Nous avons donc là, une vie, une œuvre, en 100 pages et il ne s’agit bien sûr pas d’une biographie exhaustive mais d’évocations rapides de moments décisifs, de courts jugements critiques sur la validité posthume des prises de positions du héros classico-romantico-révolutionnaire et de confidences sur les états d’âme actuels de l’essayiste.

L'ouverture

Le livre s’ouvre par une évocation du père de l’auteur de ce libelle, un sidérurgiste traitant John Lennon de pauvre con avec sa chanson répugnante, Working Class Hero. Héroïser le travail en usine, faut le faire! En 1971, ne sommes-nous pas à la fin d’un cycle? La sidérurgie, le prolétariat industriel, en Europe, c’est fini. L’usine de son père va changer radicalement de destination et finir, après divers avatars, en Parc des Schtroumpfs. La boucle est bouclée: tout, absolument tout, est devenu spectacle. Oui! Sous les pavés, les pavés. 
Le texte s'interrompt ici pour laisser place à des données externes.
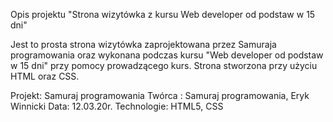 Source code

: Opis projektu "Strona wizytówka z kursu Web developer od podstaw w 15 dni"

Jest to prosta strona wizytówka zaprojektowana przez Samuraja programowania oraz wykonana podczas kursu "Web developer od podstaw w 15 dni" przy pomocy prowadzącego kurs. Strona stworzona przy użyciu HTML oraz CSS.

Projekt: Samuraj programowania
Twórca : Samuraj programowania, Eryk Winnicki
Data: 12.03.20r.
Technologie: HTML5, CSS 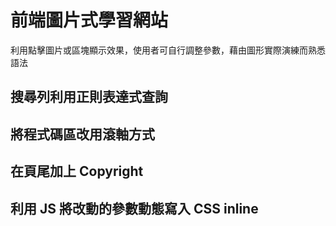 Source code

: # 前端圖片式學習網站

利用點擊圖片或區塊顯示效果，使用者可自行調整參數，藉由圖形實際演練而熟悉語法

## 搜尋列利用正則表達式查詢

## 將程式碼區改用滾軸方式

## 在頁尾加上 Copyright

## 利用 JS 將改動的參數動態寫入 CSS inline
On ne se baigne jamais deux fois dans le même fleuve

Ensuite, cela ressemble à un cours d’esthétique phénoménologique avec ce qu’il faut d’anecdotes pour conserver l’intérêt de l’auditeur et de théorie pour donner un sens à ce déploiement anecdotique. Un balancement, une initiation, une ouverture, un dépassement, comme une ancienne vie de saint asiatique mystique et ivrogne, un mélange d’hagiographie et d’examen critique, un excellent scénario pour une potentielle bande dessinée, un inventaire rapide de tous les faits connus éclairant la vie du situationniste, pour arriver à reconstituer la trajectoire du contempteur des mœurs modernes et du pivot central de feu l’Internationale situationniste. 

Une initiation

Un livre certainement utile pour les jeunes générations, avec son répertoire d’approches critiques, certaines n’ayant malheureusement plus de nos jours que peu d’usage, d’autres ayant gardé toute leur pertinence critique.
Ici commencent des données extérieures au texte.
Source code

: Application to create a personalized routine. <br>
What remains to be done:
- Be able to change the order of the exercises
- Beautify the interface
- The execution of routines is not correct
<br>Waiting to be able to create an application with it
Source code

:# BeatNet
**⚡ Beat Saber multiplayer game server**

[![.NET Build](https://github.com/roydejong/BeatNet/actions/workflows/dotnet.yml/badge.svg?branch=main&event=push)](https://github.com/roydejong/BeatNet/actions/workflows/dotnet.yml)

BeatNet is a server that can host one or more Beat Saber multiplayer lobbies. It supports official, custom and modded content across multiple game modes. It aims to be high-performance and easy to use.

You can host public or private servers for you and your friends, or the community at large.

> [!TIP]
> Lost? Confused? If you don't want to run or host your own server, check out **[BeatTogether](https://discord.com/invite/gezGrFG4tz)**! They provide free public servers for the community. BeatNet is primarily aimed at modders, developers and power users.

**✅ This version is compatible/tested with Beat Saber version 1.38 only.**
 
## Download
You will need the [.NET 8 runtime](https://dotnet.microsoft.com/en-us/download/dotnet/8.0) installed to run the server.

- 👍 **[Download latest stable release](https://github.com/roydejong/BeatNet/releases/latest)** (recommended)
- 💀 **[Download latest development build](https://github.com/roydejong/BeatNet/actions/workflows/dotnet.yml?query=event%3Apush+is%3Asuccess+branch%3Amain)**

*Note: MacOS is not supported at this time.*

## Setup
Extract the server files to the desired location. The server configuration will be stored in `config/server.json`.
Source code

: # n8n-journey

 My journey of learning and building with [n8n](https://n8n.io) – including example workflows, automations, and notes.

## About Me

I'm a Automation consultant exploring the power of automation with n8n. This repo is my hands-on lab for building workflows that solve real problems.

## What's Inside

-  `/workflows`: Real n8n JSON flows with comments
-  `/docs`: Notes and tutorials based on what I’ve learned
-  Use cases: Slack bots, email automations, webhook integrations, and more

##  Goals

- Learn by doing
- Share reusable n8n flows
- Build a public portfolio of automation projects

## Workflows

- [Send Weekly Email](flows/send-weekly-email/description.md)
Bien sûr, si nous prenons Debord comme maître à penser, et surtout comme maitre à vivre, nous ne serons jamais à la hauteur de ses attentes, soupire notre commentateur. Quoiqu’il en soit, le lire, c’est acquérir une grille qui permet de décrypter toutes les tares dont est affligée notre société. En passant, Laurent Jullier, nous apprend aussi que l’ancêtre des punks, ce n’est pas Debord, c’est Isidore Isou et que Debord doit beaucoup à Sartre. A commencer par le concept de situation qui provient de la fin de La Nausée. Vous souvenez vous  de l’échange entre Roquentin et Anny à la fin du livre?

— Oui, dis-je, j’ai compris. Dans chacune des situations privilégiées, il y a certains actes qu’il faut faire, des attitudes qu’il faut prendre, des paroles qu’il faut dire — et d’autres attitudes, d’autres paroles sont strictement défendues. Est-ce que c’est cela?

— Si tu veux…

— En somme, la situation c’est de la matière: cela demande à être traité.
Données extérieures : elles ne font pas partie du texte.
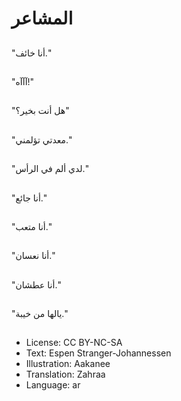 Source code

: # المشاعر

##
"أنا خائف."

##
"آآآه!"

##
"هل أنت بخير؟"

##
"معدتي تؤلمني."

##
"لدي ألم في الرأس."

##
"أنا جائع."

##
"أنا متعب."

##
"أنا نعسان."

##
"أنا عطشان."

##
"يالها من خيبة."

##
* License: CC BY-NC-SA
* Text: Espen Stranger-Johannessen
* Illustration: Aakanee
* Translation: Zahraa
* Language: ar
— C’est cela, dit-elle: il fallait d’abord être plongé dans quelque chose d’exceptionnel et sentir qu’on y mettait de l’ordre. Si toutes ces conditions avaient été réalisées, le moment aurait été parfait.

— En somme, c’est une sorte d’œuvre d’art.

L'épopée du viveur

Jeune, Debord rencontre Isidore Isou et les lettristes et son passage par le lettrisme a sauvé celui-ci tout entier de l’oubli, juge Laurent Jullier. Debord a donc pendant un certain temps une pratique artistique mais se rend assez vite compte qu’il ne veut pas être le praticien d’une nouvelle école artistique mais celui d’un nouvel art de vivre. Pour lui, à ce moment-là, le vrai problème révolutionnaire est celui des loisirs! Il est à la recherche de l’œuvre d’art totale. L’art doit être dépassé. La séparation, la colonisation de la vie quotidienne, les courants, les pentes, toutes les pistes psycho géographiques, les plaques tournantes, le Grand Passage, l’aliénation, le don, l’espace, la réification, la dérive, le potlatch, tous les concepts dont il usait évoquaient et le désenchantement et le réenchantement toujours possible de la société dite par lui du spectacle. Traversé par toutes les contradictions de son époque, technophile tout autant qu’écolo, il redéfinit le concept de classes sociales en une dichotomie de contrôleurs et de contrôlés. Plus violemment politique que Stevenson ou Paul Lafargue, tout autant idéologue du droit à la paresse qu’eux, clone œdipien d’André Breton, le dédain, le refus de travail, c'est-à-dire. du salariat, qu’il professait n’est-il pas aujourd’hui partagé par le tout-venant? 

La chronologie

C’est le point fort de l’ouvrage: une chronologie en 100 titres de bouquins ayant beaucoup compté pour Debord, ou éclairant les débats de l’époque et les dates importantes de la vie de notre preux paladin. 100 auteurs et chacun se retrouvant résumé à un unique concept, aussi chargé en symbole que les costumes des personnages d’une danse macabre médiévale: La Boétie et la servitude, Tocqueville et les petits arrangements, Henri Lefebvre et la vie quotidienne, Günther Anders et l’obsolescence, Lukács et la réification, Marx et la valeur d’usage, Hegel et sa chouette de Minerve, Li Po, Omar Khayyam, pour l’apologie de l’ivresse, Huizinga et le jeu, Marshall Sahlins et ses chasseurs-cueilleurs, Lewis Mumford et la cité, Wittfogel et le despotisme oriental.

Quoi d'autre?

De Gaulle à la télévision en 68: «Cette explosion a été provoquée par quelques groupes qui se révoltent contre la société moderne, contre la société de consommation, contre la société mécanique, qu’elle soit communiste à l’Est ou qu’elle soit capitaliste à l’Ouest.» C’est remarquable, non? 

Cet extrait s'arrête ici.